(Records from a data source)

*** Block opens ***

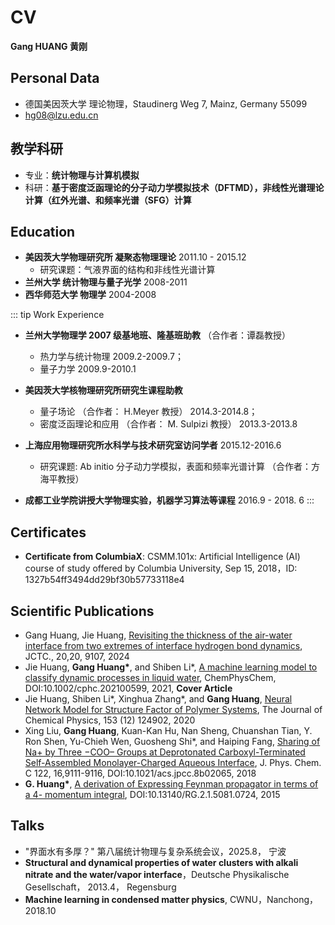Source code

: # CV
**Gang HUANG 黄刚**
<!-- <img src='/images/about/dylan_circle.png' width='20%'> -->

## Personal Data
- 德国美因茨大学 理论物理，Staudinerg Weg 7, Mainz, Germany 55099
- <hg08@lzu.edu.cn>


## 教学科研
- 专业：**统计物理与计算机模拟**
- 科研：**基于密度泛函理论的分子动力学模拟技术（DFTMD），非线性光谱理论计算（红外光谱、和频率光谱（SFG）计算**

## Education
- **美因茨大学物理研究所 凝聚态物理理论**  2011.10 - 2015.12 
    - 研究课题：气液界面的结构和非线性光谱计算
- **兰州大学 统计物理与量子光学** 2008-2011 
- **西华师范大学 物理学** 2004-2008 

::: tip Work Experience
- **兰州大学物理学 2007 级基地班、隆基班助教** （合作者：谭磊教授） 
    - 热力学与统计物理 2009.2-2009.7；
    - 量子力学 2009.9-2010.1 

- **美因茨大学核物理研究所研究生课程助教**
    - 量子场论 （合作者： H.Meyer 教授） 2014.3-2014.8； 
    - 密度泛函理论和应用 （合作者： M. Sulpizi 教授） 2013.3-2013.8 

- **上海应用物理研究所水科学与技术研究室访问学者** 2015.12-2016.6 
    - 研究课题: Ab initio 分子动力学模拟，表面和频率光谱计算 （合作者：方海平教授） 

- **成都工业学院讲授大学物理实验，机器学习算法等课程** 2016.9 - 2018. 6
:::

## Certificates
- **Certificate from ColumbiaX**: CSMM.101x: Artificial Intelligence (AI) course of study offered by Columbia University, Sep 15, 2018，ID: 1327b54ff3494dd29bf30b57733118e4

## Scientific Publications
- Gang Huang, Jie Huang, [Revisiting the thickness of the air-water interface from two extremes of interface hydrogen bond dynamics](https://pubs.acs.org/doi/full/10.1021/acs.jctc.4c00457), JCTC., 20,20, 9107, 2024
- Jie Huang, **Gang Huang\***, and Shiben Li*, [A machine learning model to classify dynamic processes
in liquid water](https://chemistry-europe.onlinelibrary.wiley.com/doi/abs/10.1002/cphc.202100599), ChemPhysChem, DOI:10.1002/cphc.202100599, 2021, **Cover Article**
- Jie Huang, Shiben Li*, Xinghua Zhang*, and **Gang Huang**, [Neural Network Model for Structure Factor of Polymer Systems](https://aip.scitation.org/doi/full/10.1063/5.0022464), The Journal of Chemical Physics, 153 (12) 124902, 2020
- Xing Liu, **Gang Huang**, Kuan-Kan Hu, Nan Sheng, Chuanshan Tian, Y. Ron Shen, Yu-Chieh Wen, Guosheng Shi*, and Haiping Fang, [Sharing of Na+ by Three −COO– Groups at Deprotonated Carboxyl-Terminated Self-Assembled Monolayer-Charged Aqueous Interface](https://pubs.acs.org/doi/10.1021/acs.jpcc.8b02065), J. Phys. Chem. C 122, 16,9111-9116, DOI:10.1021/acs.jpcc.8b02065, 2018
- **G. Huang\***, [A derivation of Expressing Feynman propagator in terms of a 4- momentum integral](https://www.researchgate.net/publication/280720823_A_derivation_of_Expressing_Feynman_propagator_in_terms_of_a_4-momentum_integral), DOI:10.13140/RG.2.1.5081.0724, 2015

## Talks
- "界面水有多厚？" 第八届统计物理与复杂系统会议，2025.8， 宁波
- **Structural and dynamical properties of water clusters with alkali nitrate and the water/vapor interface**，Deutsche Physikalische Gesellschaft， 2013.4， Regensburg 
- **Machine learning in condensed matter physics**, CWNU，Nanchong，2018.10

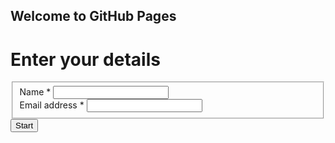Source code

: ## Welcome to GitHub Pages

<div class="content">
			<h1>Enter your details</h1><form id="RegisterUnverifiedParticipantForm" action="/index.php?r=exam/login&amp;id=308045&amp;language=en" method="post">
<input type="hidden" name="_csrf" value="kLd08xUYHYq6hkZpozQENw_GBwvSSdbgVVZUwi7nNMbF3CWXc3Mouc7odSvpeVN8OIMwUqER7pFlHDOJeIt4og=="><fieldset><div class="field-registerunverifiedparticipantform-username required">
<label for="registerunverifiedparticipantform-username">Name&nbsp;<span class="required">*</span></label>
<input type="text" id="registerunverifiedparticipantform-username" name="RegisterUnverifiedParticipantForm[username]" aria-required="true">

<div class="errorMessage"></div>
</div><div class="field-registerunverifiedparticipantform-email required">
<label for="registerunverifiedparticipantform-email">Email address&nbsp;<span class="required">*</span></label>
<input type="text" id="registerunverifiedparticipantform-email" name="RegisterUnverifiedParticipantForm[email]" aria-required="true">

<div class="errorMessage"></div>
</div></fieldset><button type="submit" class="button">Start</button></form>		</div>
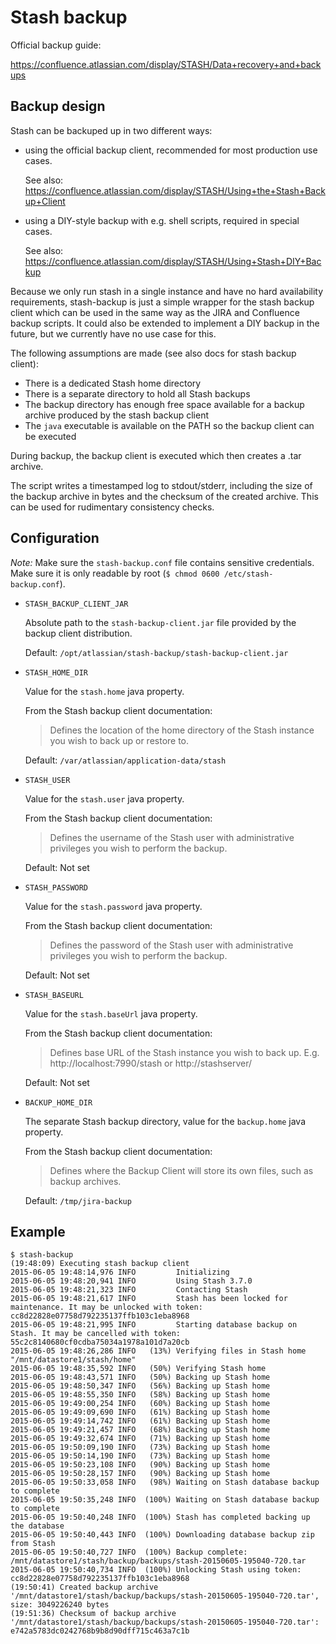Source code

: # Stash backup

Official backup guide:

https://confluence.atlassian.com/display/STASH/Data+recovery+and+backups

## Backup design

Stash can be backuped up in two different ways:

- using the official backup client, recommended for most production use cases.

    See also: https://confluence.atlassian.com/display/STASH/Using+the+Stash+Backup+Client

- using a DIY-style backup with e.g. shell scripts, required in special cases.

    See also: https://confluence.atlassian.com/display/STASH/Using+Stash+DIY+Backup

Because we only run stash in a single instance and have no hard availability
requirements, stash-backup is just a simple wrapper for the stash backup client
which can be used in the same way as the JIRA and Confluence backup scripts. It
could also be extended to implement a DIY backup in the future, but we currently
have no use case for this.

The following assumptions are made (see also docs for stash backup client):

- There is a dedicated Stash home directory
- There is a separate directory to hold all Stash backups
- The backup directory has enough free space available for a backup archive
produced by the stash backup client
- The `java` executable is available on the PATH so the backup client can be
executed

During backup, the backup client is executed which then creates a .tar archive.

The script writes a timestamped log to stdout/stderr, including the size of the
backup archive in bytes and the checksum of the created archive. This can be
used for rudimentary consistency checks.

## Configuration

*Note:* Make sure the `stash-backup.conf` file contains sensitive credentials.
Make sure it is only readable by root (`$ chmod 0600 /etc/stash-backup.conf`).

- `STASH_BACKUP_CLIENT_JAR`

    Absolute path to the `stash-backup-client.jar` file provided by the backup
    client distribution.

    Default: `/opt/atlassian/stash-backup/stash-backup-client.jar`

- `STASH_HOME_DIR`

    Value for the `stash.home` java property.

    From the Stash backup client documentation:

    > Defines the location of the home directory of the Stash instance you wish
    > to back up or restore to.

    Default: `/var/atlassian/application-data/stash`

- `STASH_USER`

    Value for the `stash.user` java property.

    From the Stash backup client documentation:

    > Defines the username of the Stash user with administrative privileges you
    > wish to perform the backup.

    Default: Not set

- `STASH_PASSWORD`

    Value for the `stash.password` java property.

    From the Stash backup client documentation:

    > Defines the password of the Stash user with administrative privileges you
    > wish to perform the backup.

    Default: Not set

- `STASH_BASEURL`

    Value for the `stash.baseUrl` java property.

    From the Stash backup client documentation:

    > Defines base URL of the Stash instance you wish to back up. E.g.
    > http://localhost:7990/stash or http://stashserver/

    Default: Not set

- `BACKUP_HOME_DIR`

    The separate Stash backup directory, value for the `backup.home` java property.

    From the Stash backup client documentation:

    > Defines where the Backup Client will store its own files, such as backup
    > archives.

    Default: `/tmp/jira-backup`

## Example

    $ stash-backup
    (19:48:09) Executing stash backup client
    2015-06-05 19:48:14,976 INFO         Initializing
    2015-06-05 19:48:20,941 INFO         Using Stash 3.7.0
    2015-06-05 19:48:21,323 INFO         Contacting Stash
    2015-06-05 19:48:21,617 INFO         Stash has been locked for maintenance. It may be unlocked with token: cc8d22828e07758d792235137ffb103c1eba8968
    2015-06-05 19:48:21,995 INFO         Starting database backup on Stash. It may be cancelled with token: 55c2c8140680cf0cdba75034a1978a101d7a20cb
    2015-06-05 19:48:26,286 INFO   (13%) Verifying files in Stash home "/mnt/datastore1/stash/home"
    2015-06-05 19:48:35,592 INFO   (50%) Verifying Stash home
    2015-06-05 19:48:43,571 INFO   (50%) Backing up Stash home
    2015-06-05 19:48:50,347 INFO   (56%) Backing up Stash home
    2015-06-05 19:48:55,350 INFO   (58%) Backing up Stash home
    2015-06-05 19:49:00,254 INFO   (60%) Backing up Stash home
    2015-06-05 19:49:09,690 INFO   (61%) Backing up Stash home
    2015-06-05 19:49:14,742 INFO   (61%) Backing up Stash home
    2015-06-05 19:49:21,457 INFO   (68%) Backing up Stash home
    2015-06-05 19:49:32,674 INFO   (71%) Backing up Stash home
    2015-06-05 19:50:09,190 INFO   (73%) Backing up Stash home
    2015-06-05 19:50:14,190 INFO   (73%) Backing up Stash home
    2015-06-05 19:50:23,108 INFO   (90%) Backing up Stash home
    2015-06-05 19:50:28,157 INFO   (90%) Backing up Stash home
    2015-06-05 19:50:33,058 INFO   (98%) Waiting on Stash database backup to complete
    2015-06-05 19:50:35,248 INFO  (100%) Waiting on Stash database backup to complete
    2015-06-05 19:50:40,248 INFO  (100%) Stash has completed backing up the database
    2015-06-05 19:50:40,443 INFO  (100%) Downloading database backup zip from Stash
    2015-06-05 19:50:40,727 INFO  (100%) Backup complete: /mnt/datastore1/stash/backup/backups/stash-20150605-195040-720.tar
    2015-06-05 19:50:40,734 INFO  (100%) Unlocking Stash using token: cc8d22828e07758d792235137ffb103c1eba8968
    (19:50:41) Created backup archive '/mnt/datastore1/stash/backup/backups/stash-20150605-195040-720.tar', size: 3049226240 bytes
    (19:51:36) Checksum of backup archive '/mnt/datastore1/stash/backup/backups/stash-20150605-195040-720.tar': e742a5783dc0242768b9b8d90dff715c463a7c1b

*** Block closes ***
*** Block opens ***

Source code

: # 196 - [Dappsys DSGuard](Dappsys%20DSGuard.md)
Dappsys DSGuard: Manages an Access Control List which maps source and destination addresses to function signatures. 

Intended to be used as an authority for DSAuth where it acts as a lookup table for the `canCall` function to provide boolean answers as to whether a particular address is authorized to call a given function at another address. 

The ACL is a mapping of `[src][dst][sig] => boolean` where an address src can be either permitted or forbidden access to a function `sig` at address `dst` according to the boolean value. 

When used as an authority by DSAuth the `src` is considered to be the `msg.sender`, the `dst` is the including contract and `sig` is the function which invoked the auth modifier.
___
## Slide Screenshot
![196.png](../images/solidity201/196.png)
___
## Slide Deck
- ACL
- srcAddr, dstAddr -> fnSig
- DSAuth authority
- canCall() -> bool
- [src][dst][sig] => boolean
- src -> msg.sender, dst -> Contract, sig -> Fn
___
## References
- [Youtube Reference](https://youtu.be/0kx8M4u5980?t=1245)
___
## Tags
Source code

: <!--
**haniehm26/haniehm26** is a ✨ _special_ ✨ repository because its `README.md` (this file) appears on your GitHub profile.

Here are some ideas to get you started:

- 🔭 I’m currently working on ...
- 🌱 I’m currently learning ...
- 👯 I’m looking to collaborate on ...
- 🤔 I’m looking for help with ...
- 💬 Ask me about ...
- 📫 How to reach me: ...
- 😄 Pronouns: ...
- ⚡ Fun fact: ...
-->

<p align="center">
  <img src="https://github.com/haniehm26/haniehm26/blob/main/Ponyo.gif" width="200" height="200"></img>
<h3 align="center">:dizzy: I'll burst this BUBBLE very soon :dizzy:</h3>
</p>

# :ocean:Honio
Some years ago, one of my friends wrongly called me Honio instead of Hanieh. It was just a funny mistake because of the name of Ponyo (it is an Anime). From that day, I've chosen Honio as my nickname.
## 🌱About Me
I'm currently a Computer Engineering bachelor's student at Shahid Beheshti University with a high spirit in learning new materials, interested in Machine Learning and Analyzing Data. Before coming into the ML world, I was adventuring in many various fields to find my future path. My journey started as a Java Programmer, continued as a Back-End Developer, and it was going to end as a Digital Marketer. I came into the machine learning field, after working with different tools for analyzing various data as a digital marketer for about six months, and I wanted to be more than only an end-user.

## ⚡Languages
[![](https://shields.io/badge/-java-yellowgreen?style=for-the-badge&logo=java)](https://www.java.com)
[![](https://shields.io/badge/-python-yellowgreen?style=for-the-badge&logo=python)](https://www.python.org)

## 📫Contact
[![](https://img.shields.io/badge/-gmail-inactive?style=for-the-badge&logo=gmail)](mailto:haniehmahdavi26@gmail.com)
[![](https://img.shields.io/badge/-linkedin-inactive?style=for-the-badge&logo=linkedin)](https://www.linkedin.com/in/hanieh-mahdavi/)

*** Block closes ***

— Exercise requirements —
Output only an exact transcription of the lines above from the one with "## References" up to and including the one with "## 🌱About Me".

— Answer for this exercise —
## References
- [Youtube Reference](https://youtu.be/0kx8M4u5980?t=1245)
___
## Tags
Source code

: <!--
**haniehm26/haniehm26** is a ✨ _special_ ✨ repository because its `README.md` (this file) appears on your GitHub profile.

Here are some ideas to get you started:

- 🔭 I’m currently working on ...
- 🌱 I’m currently learning ...
- 👯 I’m looking to collaborate on ...
- 🤔 I’m looking for help with ...
- 💬 Ask me about ...
- 📫 How to reach me: ...
- 😄 Pronouns: ...
- ⚡ Fun fact: ...
-->

<p align="center">
  <img src="https://github.com/haniehm26/haniehm26/blob/main/Ponyo.gif" width="200" height="200"></img>
<h3 align="center">:dizzy: I'll burst this BUBBLE very soon :dizzy:</h3>
</p>

# :ocean:Honio
Some years ago, one of my friends wrongly called me Honio instead of Hanieh. It was just a funny mistake because of the name of Ponyo (it is an Anime). From that day, I've chosen Honio as my nickname.
## 🌱About Me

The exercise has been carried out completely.